Annie Tagoe

Personal information
- Nationality: Great Britain
- Born: 4 June 1993 (age 33)

Sport
- Sport: Athletics
- Event: Sprint

Achievements and titles
- Personal bests: 100m: 11.43 (Manchester, 2023) 200m: 24.05 (Houston, 2023)

Medal record
Women's athletics
Representing Great Britain
World Championships
| Bronze medal – third place | 2023 Budapest | 4×100 m relay |
European U23 Championships
| Silver medal – second place | 2013 Tampere | 4×100 m relay |
European Junior Championships
| Bronze medal – third place | 2011 Tallinn | 4×100 m relay |
Summer Youth Olympics
| Bronze medal – third place | 2010 Singapore | Medley relay |

= Annie Tagoe =

British athlete

Annie Tagoe (born 4 June 1993) is a British track and field athlete who competes as a sprinter.

==Early and personal life==
Tagoe was born in Ghana and brought up in Willesden in north-west London from the age of six. Her mother is an NHS Nurse. She played for QPR Girls football team as a youngster. She was excluded from school 32 times before being introduced to the charity Track Academy, set up using money from Comic Relief. She became the England Under-17 100 metres champion, she attended Royal Central School of Speech and Drama at 18 years-old, and graduated after three years. She has also worked as a model but has spoken about racism she experienced that caused her to contemplate trying to bleach her skin lighter.

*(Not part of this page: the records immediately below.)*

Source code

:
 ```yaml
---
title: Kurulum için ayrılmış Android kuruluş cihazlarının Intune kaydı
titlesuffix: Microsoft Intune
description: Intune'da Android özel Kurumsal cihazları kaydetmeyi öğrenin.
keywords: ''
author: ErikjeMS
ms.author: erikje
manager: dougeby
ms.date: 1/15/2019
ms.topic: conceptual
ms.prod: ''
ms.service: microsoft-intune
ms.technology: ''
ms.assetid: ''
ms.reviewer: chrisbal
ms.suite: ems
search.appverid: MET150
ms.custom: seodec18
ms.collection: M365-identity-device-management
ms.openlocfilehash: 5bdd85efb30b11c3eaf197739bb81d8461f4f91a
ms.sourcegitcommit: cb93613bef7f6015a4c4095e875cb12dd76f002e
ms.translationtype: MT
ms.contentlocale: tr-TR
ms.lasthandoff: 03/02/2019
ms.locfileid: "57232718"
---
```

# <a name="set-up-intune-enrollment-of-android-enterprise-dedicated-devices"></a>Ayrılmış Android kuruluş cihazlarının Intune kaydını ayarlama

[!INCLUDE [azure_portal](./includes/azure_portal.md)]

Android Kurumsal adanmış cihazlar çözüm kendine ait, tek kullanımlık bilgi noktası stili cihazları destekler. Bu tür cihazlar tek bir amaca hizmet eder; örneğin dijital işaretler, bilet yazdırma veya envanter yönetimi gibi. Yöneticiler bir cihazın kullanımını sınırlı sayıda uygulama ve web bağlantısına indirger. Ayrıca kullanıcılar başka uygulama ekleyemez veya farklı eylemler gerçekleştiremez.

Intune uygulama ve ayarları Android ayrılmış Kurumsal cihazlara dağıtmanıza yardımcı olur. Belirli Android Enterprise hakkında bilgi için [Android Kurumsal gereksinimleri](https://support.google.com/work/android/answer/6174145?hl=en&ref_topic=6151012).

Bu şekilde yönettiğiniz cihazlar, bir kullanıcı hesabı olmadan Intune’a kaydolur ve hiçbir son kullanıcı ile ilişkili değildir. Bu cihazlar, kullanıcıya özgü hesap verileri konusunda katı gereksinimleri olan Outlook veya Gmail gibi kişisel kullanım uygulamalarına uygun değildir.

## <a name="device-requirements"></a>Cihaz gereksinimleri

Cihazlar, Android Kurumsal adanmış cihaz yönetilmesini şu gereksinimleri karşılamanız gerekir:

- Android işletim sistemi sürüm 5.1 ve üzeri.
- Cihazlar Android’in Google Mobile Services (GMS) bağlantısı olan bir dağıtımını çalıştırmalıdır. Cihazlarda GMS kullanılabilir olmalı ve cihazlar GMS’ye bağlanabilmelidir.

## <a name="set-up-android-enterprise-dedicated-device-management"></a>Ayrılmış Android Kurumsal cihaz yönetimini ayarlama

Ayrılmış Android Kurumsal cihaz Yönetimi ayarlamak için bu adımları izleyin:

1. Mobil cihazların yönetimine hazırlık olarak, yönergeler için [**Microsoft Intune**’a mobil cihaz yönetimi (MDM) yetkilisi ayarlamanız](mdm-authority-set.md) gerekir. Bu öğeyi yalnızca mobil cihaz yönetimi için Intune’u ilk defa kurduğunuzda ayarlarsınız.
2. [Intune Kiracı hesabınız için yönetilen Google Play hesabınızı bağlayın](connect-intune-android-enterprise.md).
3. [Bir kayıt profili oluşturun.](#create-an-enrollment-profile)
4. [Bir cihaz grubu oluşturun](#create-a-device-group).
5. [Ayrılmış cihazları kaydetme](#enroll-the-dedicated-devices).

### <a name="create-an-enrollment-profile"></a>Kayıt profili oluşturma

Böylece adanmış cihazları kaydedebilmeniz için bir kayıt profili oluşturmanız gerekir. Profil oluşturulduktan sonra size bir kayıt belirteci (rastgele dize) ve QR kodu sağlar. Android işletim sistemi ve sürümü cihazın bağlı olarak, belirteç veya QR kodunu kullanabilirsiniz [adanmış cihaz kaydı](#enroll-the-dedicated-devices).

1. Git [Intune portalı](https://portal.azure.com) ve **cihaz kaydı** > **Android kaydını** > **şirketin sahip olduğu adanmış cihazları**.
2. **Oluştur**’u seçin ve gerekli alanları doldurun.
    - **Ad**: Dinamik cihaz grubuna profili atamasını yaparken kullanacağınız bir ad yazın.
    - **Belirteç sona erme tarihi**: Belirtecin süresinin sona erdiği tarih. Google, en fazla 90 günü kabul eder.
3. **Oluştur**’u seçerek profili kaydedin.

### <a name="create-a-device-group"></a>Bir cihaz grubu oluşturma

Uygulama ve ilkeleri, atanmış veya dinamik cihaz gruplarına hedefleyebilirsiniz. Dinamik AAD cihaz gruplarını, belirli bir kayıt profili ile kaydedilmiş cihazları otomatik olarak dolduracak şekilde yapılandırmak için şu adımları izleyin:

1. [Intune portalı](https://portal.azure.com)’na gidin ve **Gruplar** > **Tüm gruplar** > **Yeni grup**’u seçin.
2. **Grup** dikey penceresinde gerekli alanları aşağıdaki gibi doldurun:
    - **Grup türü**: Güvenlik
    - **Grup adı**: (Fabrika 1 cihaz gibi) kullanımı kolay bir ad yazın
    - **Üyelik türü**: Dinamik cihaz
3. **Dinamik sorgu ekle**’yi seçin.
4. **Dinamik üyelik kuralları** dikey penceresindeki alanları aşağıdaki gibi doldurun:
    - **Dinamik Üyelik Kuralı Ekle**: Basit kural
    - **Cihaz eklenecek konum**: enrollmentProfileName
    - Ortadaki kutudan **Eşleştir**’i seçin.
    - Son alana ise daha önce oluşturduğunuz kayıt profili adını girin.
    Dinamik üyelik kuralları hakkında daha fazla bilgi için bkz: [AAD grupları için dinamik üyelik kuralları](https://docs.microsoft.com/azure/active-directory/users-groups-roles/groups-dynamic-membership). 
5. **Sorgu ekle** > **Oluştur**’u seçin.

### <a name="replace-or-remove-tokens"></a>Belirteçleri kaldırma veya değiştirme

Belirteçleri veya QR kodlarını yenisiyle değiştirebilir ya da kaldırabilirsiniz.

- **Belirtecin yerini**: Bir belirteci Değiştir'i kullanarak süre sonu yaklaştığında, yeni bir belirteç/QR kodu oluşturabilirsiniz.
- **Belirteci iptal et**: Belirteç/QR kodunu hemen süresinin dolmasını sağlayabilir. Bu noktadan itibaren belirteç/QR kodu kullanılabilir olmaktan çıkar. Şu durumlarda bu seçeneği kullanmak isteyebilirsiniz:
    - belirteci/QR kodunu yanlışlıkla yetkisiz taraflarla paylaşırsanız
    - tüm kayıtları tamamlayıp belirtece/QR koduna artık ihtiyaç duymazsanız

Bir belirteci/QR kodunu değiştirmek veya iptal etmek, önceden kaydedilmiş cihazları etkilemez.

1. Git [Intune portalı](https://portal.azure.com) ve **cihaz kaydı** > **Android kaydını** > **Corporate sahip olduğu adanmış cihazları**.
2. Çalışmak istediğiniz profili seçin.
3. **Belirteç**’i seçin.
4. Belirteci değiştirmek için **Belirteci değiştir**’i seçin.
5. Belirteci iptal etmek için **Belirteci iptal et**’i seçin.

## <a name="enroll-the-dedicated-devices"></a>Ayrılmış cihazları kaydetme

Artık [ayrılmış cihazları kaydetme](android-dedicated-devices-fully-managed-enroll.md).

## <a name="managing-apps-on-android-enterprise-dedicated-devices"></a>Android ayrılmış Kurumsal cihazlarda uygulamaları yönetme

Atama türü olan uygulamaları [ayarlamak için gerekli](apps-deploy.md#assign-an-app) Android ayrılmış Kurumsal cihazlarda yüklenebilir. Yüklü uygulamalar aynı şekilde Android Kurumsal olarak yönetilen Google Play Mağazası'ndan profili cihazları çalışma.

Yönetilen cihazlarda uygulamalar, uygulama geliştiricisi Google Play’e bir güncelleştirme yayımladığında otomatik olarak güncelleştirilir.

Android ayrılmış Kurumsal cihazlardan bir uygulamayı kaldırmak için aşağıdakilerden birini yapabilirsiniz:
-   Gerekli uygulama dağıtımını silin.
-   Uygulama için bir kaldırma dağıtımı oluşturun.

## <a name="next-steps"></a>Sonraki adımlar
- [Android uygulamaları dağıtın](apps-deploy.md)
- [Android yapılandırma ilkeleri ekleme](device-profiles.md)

In 2010, Tagoe worked with MP Dawn Butler and musician Chipmunk on a project to help young people associate with politics.

==Career==
Tagoe represented Britain at the 2010 Summer Youth Olympics in Singapore. She won a bronze medal in the medley relay event.

She won the Outstanding Achievement Award at the UK Athletics Awards in 2009.

In 2011, she was selected for the Britain squad for the 2011 European Athletics U20 Championships in Tallinn, as part of the 4 × 100 m relay squad with Jennie Batten, Mica Moore and Bianca Williams.

Tagoe won a European Athletics U23 Championships silver medal for Britain in the 4 × 100 m relay alongside team-mates Corinne Humphreys, Jodie Williams, and Rachel Johncock in Tampere, Finland in 2013.

Tagoe suffered injuries that required surgery on both knees in 2014 and 2015 and prohibited her from running for a number of years. She also has arthritis in her ankle which can cause discomfort in cold conditions. Between 2020 and 2022 she only raced 17 times and moved to Houston, Texas to train under Coach Anderson.

Competing at the UK Athletics Championships in Manchester in July 2023, Tagoe was one of the fastest qualifiers for the final of the women's 100m race, behind Dina Asher-Smith. She was chosen to represent Great Britain at the 2023 World Athletics Championships in Budapest in August 2023.

In April 2024, she was selected as part of the British team for the 2024 World Athletics Relays in Nassau, Bahamas.